市场均衡状态下的政策效应评估(Munro et al., 2021)将探讨在存在溢出效应的复杂市场环境中,如何评估政策对个体和整体市场的影响。传统因果推断依赖SUTVA假设,但在现实场景中(如企业投资或地方政府政策)个体之间存在相互影响,无法满足这一假设。Q4.如何在政策影响下估计市场中的直接和间接效应? (如环保政策对企业生产和市场价格的双重影响)。Munro et al. (2023) 提出的模型通过区分直接处理效应(ADE)和间接处理效应(AIE),评估政策对个体自身和其他个体的传导效应,并提出了最优政策目标规则,帮助研究者在保持市场均衡的前提下实现政策优化。本专题将通过实例展示如何在R中实现这一模型。
同时,政策的公平是优化中的另一关键问题。Viviano & Bradic (2023)提出的政策公平性评价模型,帮助研究者在优化政策效果的同时兼顾公平性。Q5.如何确保政策在不同群体间的公平分配? (如税收政策在不同收入群体中的公平性问题)。此外,本专题还将介绍多臂Qini曲线(Sverdrup et al., 2023),为评估和比较不同政策措施的边际效益提供了一种直观有效的工具。通过多臂Qini曲线,研究者可以识别出在特定时间节点或周期内表现最优的政策措施,最大化资源分配效益。
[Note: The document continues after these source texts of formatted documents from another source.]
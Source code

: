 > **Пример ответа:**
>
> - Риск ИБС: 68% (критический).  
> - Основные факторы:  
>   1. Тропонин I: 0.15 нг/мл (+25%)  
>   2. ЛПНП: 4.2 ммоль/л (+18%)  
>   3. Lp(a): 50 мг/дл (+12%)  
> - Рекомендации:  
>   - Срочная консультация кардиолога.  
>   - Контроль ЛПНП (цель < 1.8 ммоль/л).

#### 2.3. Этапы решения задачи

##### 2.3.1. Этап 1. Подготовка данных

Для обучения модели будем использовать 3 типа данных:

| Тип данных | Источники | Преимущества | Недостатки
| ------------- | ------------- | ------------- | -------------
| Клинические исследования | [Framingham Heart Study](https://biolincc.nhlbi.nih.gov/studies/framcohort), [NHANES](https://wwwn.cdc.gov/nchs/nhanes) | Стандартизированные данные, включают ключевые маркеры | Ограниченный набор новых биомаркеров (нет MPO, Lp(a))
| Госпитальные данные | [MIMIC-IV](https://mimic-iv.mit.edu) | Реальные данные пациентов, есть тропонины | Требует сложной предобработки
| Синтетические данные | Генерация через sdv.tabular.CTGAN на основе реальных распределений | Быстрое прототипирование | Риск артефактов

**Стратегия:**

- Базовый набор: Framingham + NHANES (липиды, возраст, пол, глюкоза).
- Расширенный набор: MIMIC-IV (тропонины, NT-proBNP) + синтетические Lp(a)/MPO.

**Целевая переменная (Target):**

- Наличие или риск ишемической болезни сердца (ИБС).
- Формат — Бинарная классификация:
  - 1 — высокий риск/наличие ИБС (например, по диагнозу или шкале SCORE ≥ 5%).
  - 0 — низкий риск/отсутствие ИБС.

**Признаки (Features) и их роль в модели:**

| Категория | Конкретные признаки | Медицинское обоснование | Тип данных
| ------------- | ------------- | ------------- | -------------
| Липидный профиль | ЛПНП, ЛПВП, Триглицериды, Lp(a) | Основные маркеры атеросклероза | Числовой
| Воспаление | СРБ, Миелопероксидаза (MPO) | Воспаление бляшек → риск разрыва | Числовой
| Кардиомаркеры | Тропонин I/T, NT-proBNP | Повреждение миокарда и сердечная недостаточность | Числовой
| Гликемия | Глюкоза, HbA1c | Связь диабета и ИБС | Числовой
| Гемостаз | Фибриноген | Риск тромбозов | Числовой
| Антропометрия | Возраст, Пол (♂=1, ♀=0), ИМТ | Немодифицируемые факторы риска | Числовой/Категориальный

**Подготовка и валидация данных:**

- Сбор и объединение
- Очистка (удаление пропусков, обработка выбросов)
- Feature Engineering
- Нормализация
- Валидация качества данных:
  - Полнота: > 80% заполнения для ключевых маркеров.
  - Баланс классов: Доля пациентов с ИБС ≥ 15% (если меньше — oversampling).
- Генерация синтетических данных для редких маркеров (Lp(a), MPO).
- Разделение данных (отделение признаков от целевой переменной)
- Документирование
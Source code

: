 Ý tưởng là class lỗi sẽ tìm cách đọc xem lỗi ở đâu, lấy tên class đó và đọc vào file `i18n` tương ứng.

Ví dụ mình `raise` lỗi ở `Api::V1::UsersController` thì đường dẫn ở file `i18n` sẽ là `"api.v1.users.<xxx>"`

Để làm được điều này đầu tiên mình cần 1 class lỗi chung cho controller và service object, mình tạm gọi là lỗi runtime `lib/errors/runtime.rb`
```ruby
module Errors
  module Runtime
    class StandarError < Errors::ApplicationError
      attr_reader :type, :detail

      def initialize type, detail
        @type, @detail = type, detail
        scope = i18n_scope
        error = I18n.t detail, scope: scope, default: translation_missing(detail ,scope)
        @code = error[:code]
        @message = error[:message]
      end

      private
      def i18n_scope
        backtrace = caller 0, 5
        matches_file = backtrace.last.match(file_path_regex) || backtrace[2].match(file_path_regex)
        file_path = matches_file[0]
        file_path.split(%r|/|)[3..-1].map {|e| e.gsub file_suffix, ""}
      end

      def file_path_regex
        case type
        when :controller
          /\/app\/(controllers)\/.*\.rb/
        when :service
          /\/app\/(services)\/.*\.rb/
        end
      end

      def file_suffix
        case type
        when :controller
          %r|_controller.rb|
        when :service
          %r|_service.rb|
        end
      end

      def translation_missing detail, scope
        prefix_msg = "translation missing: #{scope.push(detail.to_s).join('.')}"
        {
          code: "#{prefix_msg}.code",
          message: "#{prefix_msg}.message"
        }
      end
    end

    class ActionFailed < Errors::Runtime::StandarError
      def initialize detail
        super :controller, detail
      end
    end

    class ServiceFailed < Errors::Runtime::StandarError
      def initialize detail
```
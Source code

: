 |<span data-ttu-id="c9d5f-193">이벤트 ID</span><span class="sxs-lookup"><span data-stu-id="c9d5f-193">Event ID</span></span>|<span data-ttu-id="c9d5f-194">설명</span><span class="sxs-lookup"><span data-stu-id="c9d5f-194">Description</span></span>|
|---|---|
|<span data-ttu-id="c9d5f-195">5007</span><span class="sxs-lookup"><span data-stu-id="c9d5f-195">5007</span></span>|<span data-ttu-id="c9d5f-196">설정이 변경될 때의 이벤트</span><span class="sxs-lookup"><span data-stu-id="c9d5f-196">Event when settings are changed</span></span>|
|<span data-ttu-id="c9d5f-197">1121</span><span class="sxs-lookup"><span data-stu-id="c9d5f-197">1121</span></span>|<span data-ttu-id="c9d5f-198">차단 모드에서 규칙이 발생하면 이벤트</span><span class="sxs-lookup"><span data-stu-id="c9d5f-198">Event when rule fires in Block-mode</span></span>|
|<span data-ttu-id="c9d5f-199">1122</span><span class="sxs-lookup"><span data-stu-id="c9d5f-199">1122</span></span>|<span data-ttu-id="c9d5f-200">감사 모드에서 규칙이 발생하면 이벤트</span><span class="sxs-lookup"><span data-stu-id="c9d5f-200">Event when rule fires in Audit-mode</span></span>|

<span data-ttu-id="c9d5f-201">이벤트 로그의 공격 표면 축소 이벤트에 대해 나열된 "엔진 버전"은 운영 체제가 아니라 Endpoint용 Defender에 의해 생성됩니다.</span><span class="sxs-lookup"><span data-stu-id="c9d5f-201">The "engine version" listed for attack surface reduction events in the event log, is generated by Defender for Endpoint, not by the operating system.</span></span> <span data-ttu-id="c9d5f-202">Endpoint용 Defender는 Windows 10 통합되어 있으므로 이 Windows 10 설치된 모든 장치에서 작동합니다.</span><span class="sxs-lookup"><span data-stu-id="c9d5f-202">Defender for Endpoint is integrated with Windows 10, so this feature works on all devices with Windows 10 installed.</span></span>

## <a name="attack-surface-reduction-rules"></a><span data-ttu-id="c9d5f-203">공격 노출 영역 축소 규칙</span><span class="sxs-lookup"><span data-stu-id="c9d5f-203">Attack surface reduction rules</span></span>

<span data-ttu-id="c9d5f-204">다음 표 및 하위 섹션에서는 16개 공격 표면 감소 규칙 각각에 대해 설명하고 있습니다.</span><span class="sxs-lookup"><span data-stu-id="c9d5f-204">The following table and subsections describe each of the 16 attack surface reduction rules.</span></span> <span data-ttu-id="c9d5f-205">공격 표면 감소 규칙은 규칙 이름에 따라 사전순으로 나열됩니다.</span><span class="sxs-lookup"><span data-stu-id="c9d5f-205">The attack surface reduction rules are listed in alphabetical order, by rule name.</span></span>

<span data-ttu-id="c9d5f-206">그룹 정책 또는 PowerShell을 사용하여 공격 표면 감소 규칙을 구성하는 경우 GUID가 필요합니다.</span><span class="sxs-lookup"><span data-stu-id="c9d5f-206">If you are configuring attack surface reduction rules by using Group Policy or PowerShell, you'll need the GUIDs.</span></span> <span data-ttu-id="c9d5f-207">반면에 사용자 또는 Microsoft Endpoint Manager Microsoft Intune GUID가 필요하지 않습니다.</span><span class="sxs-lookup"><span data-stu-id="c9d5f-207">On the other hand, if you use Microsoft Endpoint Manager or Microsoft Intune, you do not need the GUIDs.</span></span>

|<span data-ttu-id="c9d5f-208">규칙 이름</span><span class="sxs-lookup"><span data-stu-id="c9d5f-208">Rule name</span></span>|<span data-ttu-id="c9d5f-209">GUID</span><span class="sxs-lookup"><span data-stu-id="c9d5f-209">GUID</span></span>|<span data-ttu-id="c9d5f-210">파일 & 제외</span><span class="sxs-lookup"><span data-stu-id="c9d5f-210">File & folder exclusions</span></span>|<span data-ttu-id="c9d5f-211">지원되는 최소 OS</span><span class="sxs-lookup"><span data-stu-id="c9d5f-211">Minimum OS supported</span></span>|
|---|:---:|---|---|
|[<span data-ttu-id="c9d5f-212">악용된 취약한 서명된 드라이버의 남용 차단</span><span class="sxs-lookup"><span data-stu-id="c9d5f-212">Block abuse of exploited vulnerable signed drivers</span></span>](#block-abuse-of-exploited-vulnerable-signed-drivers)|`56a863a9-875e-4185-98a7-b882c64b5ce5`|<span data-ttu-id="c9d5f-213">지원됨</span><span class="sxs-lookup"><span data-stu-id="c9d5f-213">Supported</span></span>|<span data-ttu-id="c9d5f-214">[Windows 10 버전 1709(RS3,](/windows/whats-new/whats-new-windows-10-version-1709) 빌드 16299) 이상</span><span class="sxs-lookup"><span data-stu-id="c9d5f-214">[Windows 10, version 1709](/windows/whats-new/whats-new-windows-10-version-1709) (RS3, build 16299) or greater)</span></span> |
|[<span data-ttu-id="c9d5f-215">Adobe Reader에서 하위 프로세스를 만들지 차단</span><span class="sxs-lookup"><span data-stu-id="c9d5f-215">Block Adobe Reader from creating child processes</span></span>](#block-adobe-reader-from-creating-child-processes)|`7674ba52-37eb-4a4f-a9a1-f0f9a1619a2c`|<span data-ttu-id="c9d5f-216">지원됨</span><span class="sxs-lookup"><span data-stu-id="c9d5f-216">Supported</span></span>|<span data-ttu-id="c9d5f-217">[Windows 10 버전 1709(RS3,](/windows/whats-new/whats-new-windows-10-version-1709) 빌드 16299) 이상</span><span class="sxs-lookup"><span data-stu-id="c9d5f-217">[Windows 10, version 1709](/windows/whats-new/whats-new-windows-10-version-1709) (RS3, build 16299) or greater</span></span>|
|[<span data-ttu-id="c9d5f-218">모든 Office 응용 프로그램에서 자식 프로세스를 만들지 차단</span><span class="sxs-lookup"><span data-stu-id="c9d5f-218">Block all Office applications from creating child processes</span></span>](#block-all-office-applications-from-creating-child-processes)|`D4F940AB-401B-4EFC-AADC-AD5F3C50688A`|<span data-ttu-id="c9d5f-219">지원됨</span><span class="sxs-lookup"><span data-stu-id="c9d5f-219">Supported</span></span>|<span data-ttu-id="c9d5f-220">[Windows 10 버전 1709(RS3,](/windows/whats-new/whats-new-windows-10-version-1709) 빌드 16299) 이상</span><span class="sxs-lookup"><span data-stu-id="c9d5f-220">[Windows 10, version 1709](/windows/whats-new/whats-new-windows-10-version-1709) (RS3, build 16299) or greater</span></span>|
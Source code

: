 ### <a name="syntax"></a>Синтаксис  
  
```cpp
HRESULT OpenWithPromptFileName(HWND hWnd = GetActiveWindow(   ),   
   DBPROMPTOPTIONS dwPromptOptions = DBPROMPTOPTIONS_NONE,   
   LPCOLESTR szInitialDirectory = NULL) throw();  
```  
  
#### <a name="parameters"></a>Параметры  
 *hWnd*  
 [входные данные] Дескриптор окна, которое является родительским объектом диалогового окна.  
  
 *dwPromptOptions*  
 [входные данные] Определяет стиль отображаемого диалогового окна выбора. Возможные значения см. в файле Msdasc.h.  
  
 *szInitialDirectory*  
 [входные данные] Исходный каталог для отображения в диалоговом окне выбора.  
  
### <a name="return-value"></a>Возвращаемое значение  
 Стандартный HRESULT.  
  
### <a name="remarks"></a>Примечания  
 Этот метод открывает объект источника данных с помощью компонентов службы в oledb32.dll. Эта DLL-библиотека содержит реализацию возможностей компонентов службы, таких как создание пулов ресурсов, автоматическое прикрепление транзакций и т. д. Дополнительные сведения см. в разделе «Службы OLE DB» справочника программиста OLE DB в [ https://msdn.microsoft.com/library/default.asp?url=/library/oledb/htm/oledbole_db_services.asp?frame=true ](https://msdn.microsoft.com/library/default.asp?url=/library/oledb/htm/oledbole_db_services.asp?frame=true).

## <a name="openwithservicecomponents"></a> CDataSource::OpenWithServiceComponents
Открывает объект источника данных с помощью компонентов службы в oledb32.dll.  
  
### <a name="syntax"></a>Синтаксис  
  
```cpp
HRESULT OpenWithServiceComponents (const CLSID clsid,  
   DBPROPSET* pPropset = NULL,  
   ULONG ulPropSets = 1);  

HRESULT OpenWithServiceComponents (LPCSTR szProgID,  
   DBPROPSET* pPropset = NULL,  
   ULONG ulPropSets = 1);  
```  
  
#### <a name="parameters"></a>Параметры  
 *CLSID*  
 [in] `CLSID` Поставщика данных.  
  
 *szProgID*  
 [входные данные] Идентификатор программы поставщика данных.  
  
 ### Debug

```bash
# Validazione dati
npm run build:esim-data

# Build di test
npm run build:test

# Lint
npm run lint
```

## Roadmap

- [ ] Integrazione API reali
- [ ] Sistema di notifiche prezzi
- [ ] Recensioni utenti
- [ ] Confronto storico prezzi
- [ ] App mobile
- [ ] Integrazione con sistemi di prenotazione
最后,针对连续处理变量(Kennedy et al., 2017;Colangelo & Lee, 2023;Xu & Tan, 2024)的政策优化,本专题将展示如何通过非参数因果推断方法,细化政策效果评估,尤其是在处理变量为连续变量的场景下(如碳税税率或补贴金额)。这些方法将帮助学者在更复杂的政策情境下实现灵活、精准的政策决策。